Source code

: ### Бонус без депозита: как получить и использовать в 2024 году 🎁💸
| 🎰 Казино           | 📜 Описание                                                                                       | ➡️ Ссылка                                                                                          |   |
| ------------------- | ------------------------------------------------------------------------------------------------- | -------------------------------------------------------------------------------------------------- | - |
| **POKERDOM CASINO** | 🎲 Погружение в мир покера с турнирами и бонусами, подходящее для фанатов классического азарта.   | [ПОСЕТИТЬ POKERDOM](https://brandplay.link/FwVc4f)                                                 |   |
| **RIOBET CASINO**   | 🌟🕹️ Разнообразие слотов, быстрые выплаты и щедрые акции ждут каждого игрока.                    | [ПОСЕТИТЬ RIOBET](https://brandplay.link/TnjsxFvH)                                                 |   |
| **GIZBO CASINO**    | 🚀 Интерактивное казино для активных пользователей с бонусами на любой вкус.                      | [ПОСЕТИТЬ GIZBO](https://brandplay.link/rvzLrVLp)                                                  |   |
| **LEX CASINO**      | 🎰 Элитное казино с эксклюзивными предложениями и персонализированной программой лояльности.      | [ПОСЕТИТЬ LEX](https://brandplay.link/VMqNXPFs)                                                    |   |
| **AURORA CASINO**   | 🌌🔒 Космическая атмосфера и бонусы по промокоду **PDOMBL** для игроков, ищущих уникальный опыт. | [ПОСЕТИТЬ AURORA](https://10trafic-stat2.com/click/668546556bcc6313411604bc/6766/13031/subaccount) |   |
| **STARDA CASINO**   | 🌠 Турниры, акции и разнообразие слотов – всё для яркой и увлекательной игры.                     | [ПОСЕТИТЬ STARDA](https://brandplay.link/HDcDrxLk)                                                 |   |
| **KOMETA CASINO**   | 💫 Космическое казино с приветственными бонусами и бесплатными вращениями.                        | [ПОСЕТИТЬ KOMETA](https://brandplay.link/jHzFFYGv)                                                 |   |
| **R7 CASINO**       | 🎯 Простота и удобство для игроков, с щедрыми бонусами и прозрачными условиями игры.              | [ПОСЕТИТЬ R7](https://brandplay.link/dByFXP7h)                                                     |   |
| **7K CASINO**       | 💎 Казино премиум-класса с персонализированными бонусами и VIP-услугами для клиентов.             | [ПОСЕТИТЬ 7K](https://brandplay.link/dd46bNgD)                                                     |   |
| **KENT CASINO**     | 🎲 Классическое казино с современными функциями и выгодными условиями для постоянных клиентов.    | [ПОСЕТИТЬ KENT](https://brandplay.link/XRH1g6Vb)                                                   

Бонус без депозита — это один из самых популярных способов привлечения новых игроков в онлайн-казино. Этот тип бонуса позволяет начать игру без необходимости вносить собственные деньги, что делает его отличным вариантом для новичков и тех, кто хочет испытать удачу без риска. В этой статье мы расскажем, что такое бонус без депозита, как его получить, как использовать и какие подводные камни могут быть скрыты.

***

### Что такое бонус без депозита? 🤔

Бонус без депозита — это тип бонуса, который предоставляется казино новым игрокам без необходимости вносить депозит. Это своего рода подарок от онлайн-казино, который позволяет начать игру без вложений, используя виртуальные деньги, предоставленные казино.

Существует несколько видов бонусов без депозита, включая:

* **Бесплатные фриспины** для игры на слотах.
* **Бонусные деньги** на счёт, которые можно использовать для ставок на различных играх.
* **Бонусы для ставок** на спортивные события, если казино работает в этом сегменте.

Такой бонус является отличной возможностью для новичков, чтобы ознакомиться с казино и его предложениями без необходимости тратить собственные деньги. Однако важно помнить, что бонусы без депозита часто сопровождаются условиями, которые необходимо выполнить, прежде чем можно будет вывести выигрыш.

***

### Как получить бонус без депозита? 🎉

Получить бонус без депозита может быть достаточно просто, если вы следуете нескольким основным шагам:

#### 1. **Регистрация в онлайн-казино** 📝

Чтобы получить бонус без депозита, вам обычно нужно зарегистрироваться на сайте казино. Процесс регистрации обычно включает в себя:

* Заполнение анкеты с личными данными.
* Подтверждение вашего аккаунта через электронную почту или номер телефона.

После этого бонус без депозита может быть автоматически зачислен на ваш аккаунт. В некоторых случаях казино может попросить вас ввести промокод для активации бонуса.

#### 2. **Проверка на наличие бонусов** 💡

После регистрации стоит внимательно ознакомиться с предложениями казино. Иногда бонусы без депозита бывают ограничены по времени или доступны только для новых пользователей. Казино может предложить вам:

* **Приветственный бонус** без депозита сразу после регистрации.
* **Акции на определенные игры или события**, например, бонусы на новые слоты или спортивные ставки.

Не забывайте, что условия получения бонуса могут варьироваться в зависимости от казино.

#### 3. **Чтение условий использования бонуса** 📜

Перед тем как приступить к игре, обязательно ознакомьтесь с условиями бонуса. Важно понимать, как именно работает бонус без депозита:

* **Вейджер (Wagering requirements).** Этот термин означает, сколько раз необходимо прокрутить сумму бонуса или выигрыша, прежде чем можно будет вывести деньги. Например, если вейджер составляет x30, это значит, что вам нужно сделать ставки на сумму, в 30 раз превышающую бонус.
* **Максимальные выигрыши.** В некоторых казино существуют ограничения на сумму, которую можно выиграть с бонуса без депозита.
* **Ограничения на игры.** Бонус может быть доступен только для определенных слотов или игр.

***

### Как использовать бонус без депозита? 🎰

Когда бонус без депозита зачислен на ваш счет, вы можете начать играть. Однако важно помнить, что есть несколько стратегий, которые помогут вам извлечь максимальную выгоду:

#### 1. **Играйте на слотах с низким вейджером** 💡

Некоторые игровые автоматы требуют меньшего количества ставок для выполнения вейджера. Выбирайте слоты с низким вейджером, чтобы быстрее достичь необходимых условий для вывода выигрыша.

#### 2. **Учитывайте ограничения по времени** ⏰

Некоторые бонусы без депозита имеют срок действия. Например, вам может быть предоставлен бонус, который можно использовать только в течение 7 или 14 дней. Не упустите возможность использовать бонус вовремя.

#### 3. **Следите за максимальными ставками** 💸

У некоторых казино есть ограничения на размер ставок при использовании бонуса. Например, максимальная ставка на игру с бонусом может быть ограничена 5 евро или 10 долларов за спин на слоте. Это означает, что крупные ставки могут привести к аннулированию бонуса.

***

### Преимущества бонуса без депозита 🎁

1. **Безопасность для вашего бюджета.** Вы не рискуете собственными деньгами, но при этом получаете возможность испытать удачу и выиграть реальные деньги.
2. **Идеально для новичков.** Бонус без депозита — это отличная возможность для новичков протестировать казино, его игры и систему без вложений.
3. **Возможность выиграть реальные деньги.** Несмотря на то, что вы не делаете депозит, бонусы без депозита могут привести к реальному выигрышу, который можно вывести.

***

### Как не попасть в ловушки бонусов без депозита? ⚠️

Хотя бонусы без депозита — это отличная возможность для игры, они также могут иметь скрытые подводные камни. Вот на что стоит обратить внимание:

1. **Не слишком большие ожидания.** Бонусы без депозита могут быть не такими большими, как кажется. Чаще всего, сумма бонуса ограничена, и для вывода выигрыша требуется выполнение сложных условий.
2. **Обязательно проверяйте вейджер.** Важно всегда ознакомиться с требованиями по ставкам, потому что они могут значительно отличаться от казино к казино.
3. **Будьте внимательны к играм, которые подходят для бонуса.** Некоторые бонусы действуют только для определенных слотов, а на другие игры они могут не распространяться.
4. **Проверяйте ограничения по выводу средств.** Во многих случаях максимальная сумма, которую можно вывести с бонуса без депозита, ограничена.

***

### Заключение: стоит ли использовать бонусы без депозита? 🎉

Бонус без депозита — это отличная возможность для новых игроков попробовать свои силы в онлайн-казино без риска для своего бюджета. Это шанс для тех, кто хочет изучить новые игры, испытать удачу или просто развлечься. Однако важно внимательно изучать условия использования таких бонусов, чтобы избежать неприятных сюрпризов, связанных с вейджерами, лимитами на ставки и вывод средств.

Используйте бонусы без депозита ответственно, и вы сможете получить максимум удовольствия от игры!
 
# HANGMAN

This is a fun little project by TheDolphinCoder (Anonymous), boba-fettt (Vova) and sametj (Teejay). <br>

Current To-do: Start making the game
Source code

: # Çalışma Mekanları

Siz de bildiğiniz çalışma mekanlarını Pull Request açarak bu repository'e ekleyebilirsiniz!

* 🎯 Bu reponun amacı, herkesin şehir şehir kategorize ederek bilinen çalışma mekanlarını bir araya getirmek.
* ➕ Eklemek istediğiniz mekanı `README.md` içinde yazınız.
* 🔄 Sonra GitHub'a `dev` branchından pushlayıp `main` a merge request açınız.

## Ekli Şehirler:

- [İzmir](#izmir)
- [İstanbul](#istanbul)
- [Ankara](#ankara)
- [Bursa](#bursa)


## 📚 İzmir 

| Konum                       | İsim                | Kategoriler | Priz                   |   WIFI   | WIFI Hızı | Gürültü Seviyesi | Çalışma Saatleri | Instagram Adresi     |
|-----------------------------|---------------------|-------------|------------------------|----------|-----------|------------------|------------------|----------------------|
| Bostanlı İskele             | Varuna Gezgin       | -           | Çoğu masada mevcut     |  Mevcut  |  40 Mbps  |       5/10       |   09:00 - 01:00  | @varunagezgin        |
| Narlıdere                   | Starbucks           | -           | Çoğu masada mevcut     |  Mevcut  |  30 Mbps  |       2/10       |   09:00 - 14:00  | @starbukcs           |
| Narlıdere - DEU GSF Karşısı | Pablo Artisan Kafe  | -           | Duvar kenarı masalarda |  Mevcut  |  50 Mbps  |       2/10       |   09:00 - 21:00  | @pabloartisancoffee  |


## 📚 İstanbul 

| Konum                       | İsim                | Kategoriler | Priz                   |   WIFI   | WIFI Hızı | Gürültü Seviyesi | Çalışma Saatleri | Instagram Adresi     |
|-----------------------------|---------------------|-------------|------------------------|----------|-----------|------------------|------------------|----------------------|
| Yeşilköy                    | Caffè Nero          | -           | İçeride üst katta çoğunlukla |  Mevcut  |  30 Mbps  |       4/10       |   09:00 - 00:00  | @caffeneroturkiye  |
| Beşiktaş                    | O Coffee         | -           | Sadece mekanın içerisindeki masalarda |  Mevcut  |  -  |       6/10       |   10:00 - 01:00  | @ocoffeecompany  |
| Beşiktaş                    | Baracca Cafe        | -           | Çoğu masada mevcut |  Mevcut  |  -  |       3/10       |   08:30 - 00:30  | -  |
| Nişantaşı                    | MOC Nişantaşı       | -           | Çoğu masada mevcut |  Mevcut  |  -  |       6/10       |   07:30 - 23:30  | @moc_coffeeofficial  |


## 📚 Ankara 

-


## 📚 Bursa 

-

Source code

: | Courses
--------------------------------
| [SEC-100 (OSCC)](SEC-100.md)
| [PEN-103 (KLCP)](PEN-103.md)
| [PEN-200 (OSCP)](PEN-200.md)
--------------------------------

------------------------------------------------------------

* **What you are asked to do**:
Among the entries above, copy exactly only the lines starting with the one containing "## 📚 İstanbul" and going through the one containing "İçeride üst katta", both ends included.

* **Task solution**:
## 📚 İstanbul 

| Konum                       | İsim                | Kategoriler | Priz                   |   WIFI   | WIFI Hızı | Gürültü Seviyesi | Çalışma Saatleri | Instagram Adresi     |
|-----------------------------|---------------------|-------------|------------------------|----------|-----------|------------------|------------------|----------------------|
| Yeşilköy                    | Caffè Nero          | -           | İçeride üst katta çoğunlukla |  Mevcut  |  30 Mbps  |       4/10       |   09:00 - 00:00  | @caffeneroturkiye  |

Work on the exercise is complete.